Discovering Cubic Root Solutions for Scientists

[uob_student]

hello

how can i finding roots to cubics??

explain by example

 

[Tide]

Perhaps you have an example in mind?

 

[mezarashi]

Oh how I just love these open-ended questions ;P

 

[Fermat]

If you want to find approximate vaues, use Newton's method of approximation. (you can google for it).
For a more analytical approach try here

 

[uob_student]

Perhaps you have an example in mind?

x^3+(5*x^2)+(3*x)+9=0

 

[uob_student]

If you want to find approximate vaues, use Newton's method of approximation. (you can google for it).
For a more analytical approach try here

no i do not want Newton's method of approximation

i want (kardan) method but i am not sure about the spelling of (kardan)

 

[Tide]

Cardan's formula gives

$$x = -\frac {\left( 179 - 9 \sqrt {345} \right)^{1/3}}{3}-\frac {\left( 179 + 9 \sqrt {345} \right)^{1/3}}{3} - \frac {5}{3}$$

for the real root. The other two are complex. And, no, I did not do it by hand! :)

 

[HallsofIvy]

If a and b are any two numbers then
(a- b)³= a³-3a²b+ 3ab²- b³
3ab(a-b)= 3a²b- 3ab²

so (a-b)³+ 3ab(a-b)= a³- b³.

In particular, if we let x= a-b, m= 3ab, and n= a³- b³, that says that x³+ mx= n. That is, we can pick any two numbers a, b and right down a cubic equation that has x= a- b as a root.
The question is, can we go the other way: given m and n, can we find a and b so we can write x= a-b as a solution.
The answer to that question is "Yes, we can"!

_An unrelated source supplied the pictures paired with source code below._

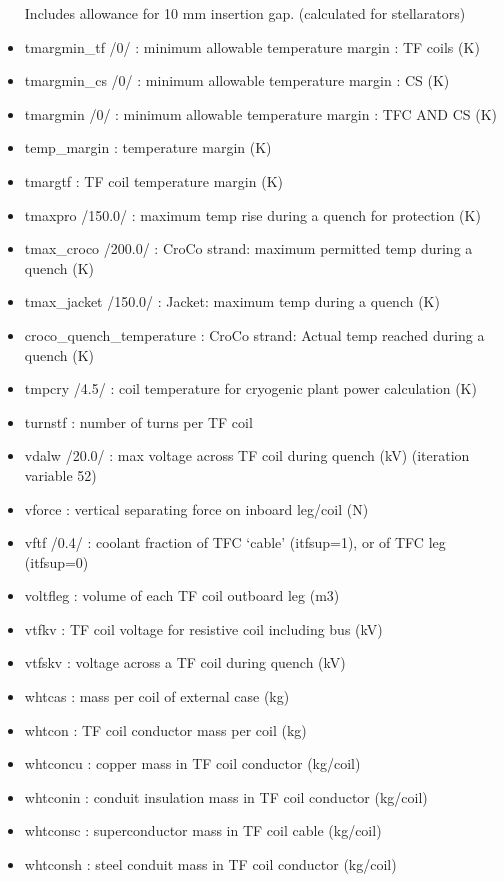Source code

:\documentclass[]{article}
\begin{document}
\begin{itemize}
  Includes allowance for 10 mm insertion gap. (calculated for
  stellarators)
\item
  tmargmin\_tf /0/ : minimum allowable temperature margin : TF coils (K)
\item
  tmargmin\_cs /0/ : minimum allowable temperature margin : CS (K)
\item
  tmargmin /0/ : minimum allowable temperature margin : TFC AND CS (K)
\item
  temp\_margin : temperature margin (K)
\item
  tmargtf : TF coil temperature margin (K)
\item
  tmaxpro /150.0/ : maximum temp rise during a quench for protection (K)
\item
  tmax\_croco /200.0/ : CroCo strand: maximum permitted temp during a
  quench (K)
\item
  tmax\_jacket /150.0/ : Jacket: maximum temp during a quench (K)
\item
  croco\_quench\_temperature : CroCo strand: Actual temp reached during
  a quench (K)
\item
  tmpcry /4.5/ : coil temperature for cryogenic plant power calculation
  (K)
\item
  turnstf : number of turns per TF coil
\item
  vdalw /20.0/ : max voltage across TF coil during quench (kV)
  (iteration variable 52)
\item
  vforce : vertical separating force on inboard leg/coil (N)
\item
  vftf /0.4/ : coolant fraction of TFC `cable' (itfsup=1), or of TFC leg
  (itfsup=0)
\item
  voltfleg : volume of each TF coil outboard leg (m3)
\item
  vtfkv : TF coil voltage for resistive coil including bus (kV)
\item
  vtfskv : voltage across a TF coil during quench (kV)
\item
  whtcas : mass per coil of external case (kg)
\item
  whtcon : TF coil conductor mass per coil (kg)
\item
  whtconcu : copper mass in TF coil conductor (kg/coil)
\item
  whtconin : conduit insulation mass in TF coil conductor (kg/coil)
\item
  whtconsc : superconductor mass in TF coil cable (kg/coil)
\item
  whtconsh : steel conduit mass in TF coil conductor (kg/coil)

\end{itemize}
\end{document}
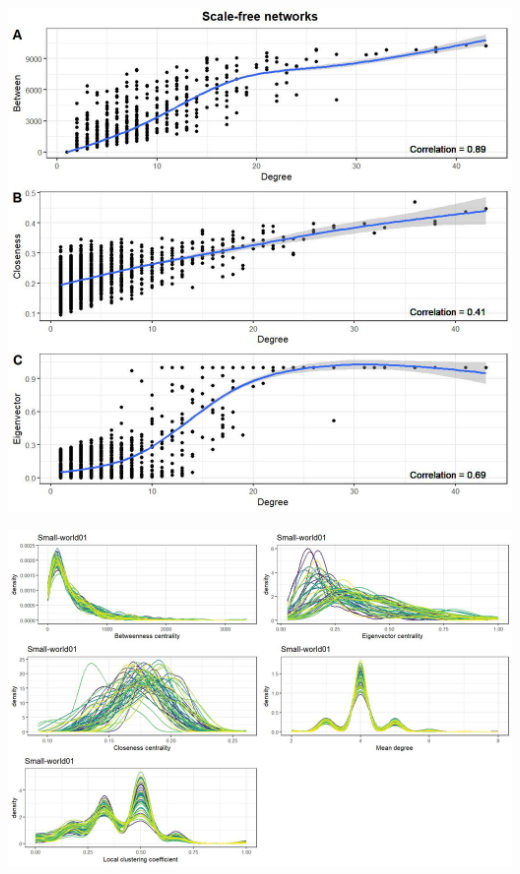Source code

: \documentclass[
]{article}
\begin{document}
\begin{center}\includegraphics{./Figures/unnamed-chunk-192-1} \end{center}

\begin{center}\includegraphics{./Figures/unnamed-chunk-192-2} \end{center}
\end{document}
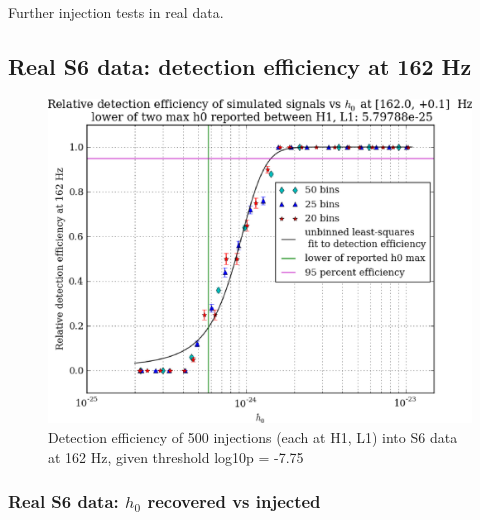 
Further injection tests in real data.


\subsection{Real S6 data: detection efficiency at 162 Hz}

\begin{figure}
\begin{center}
\includegraphics[width=0.4\paperwidth,height=0.2\paperheight]{plots/detectionEfficiencyh0-162-0Hz.eps}
\caption{
Detection efficiency of 500 injections (each at H1, L1) into
S6 data at 162 Hz, given threshold log10p = -7.75}
\end{center}
\end{figure}

\subsubsection{Real S6 data: $h_0$ recovered vs injected}

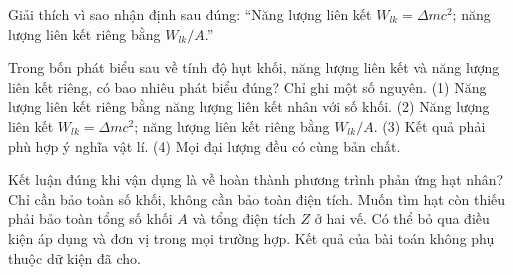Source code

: \begin{bt}
Giải thích vì sao nhận định sau đúng: “Năng lượng liên kết $W_{lk}=\Delta m c^2$; năng lượng liên kết riêng bằng $W_{lk}/A$.”
\end{bt}

\begin{ex}
Trong bốn phát biểu sau về tính độ hụt khối, năng lượng liên kết và năng lượng liên kết riêng, có bao nhiêu phát biểu đúng? Chỉ ghi một số nguyên. (1) Năng lượng liên kết riêng bằng năng lượng liên kết nhân với số khối. (2) Năng lượng liên kết $W_{lk}=\Delta m c^2$; năng lượng liên kết riêng bằng $W_{lk}/A$. (3) Kết quả phải phù hợp ý nghĩa vật lí. (4) Mọi đại lượng đều có cùng bản chất.
\end{ex}

\begin{ex}
Kết luận đúng khi vận dụng là về hoàn thành phương trình phản ứng hạt nhân?
\choice
{Chỉ cần bảo toàn số khối, không cần bảo toàn điện tích.}
{\True Muốn tìm hạt còn thiếu phải bảo toàn tổng số khối $A$ và tổng điện tích $Z$ ở hai vế.}
{Có thể bỏ qua điều kiện áp dụng và đơn vị trong mọi trường hợp.}
{Kết quả của bài toán không phụ thuộc dữ kiện đã cho.}
\end{ex}

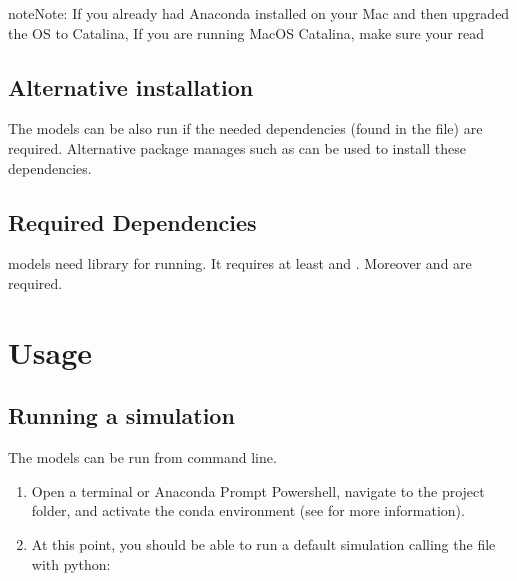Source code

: \documentclass[letterpaper,10pt,english]{sphinxmanual}
\begin{document}
\begin{sphinxadmonition}{note}{Note:}
\sphinxAtStartPar
If you already had Anaconda installed on your Mac and then upgraded the OS to Catalina, If you are running MacOS Catalina, make sure your read 
\end{sphinxadmonition}


\subsection{Alternative installation}
\label{\detokenize{installation:alternative-installation}}
\sphinxAtStartPar
The models can be also run if the needed dependencies (found in the  file) are required. Alternative package manages such as  can be used to install these dependencies.


\subsection{Required Dependencies}
\label{\detokenize{installation:required-dependencies}}
\sphinxAtStartPar
{} models need  library for running. It requires at least  and . Moreover  and  are required.


\section{Usage}
\label{\detokenize{usage:usage}}\label{\detokenize{usage::doc}}

\subsection{Running a simulation}
\label{\detokenize{usage:running-a-simulation}}\label{\detokenize{usage:id1}}
\sphinxAtStartPar
The models can be run from command line.
\begin{enumerate}
%
\item {} 
\sphinxAtStartPar
Open a terminal or Anaconda Prompt Powershell, navigate to the project folder, and activate the conda environment (see {\hyperref[\detokenize{navigating::doc}]{}} for more information).

\item {} 
\sphinxAtStartPar
At this point, you should be able to run a default simulation calling the  file with python:

\end{enumerate}
\end{document}
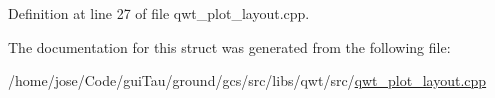 Definition at line 27 of file qwt\-\_\-plot\-\_\-layout.\-cpp.



The documentation for this struct was generated from the following file\-:\begin{DoxyCompactItemize}
\item 
/home/jose/\-Code/gui\-Tau/ground/gcs/src/libs/qwt/src/\hyperlink{qwt__plot__layout_8cpp}{qwt\-\_\-plot\-\_\-layout.\-cpp}\end{DoxyCompactItemize}

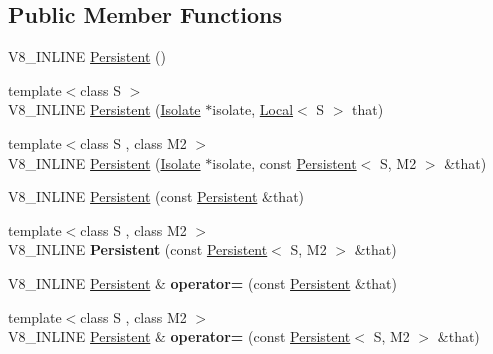 \subsection*{Public Member Functions}
\begin{DoxyCompactItemize}
\item 
V8\+\_\+\+I\+N\+L\+I\+NE \mbox{\hyperlink{classv8_1_1Persistent_a5ce14612215393683d814056015a102d}{Persistent}} ()
\item 
{\footnotesize template$<$class S $>$ }\\V8\+\_\+\+I\+N\+L\+I\+NE \mbox{\hyperlink{classv8_1_1Persistent_aabe9a42d7971bd31173bca34186d9ac2}{Persistent}} (\mbox{\hyperlink{classv8_1_1Isolate}{Isolate}} $\ast$isolate, \mbox{\hyperlink{classv8_1_1Local}{Local}}$<$ S $>$ that)
\item 
{\footnotesize template$<$class S , class M2 $>$ }\\V8\+\_\+\+I\+N\+L\+I\+NE \mbox{\hyperlink{classv8_1_1Persistent_aaf9eb7c4e6d0ef2c81a2c08238653578}{Persistent}} (\mbox{\hyperlink{classv8_1_1Isolate}{Isolate}} $\ast$isolate, const \mbox{\hyperlink{classv8_1_1Persistent}{Persistent}}$<$ S, M2 $>$ \&that)
\item 
V8\+\_\+\+I\+N\+L\+I\+NE \mbox{\hyperlink{classv8_1_1Persistent_a22331e91572784cd5ed5519739bb50c7}{Persistent}} (const \mbox{\hyperlink{classv8_1_1Persistent}{Persistent}} \&that)
\item 
\mbox{\label{classv8_1_1Persistent_ace17fd143fb6414d305871bf0a53ef57}} 
{\footnotesize template$<$class S , class M2 $>$ }\\V8\+\_\+\+I\+N\+L\+I\+NE {\bfseries Persistent} (const \mbox{\hyperlink{classv8_1_1Persistent}{Persistent}}$<$ S, M2 $>$ \&that)
\item 
\mbox{\label{classv8_1_1Persistent_aa1db9923b3212fb8ce57868217858b39}} 
V8\+\_\+\+I\+N\+L\+I\+NE \mbox{\hyperlink{classv8_1_1Persistent}{Persistent}} \& {\bfseries operator=} (const \mbox{\hyperlink{classv8_1_1Persistent}{Persistent}} \&that)
\item 
\mbox{\label{classv8_1_1Persistent_a11104ee8739cb1f25e40fd17d746b48f}} 
{\footnotesize template$<$class S , class M2 $>$ }\\V8\+\_\+\+I\+N\+L\+I\+NE \mbox{\hyperlink{classv8_1_1Persistent}{Persistent}} \& {\bfseries operator=} (const \mbox{\hyperlink{classv8_1_1Persistent}{Persistent}}$<$ S, M2 $>$ \&that)

\end{DoxyCompactItemize}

Since m= 3ab, b= m/3a. Putting that int n= a³- b³, we have $$n= a^3- \frac{m^3}{3^3a^3}$$.
Multiplying both sides of the equation by a³, we have
$$na^3= a^6- (\frac{m}{3})^3$$
which looks worse but is just a quadratic equation in a³:
$$(a^3)^2- n(a^3)- (\frac{m}{3})^3$$.
Use the quadratic formula to solve that
$$a^3= \frac{n +/- \sqrt{n^2- 4\left(\frac{m}{3}\right)^3}}{2}$$
$$a^3= \frac{n}{2} +/- \sqrt{\left(\frac{n}{2}<br /> \right)^2- \left(\frac{m}{3}\right)^3}$$

Since a³- b³= n, solving for b³ gives
$$a^3= -\frac{n}{2} +/- \sqrt{\left(\frac{n}{2}\right)^2- \left(\frac{m}{3}\right)^3}$$

Finding the cube root of each of those, then subtracting to get x= a- b gives the formula that Tide cited.

Warning- applying that formula is really, really hard!

 

[uob_student]

thanks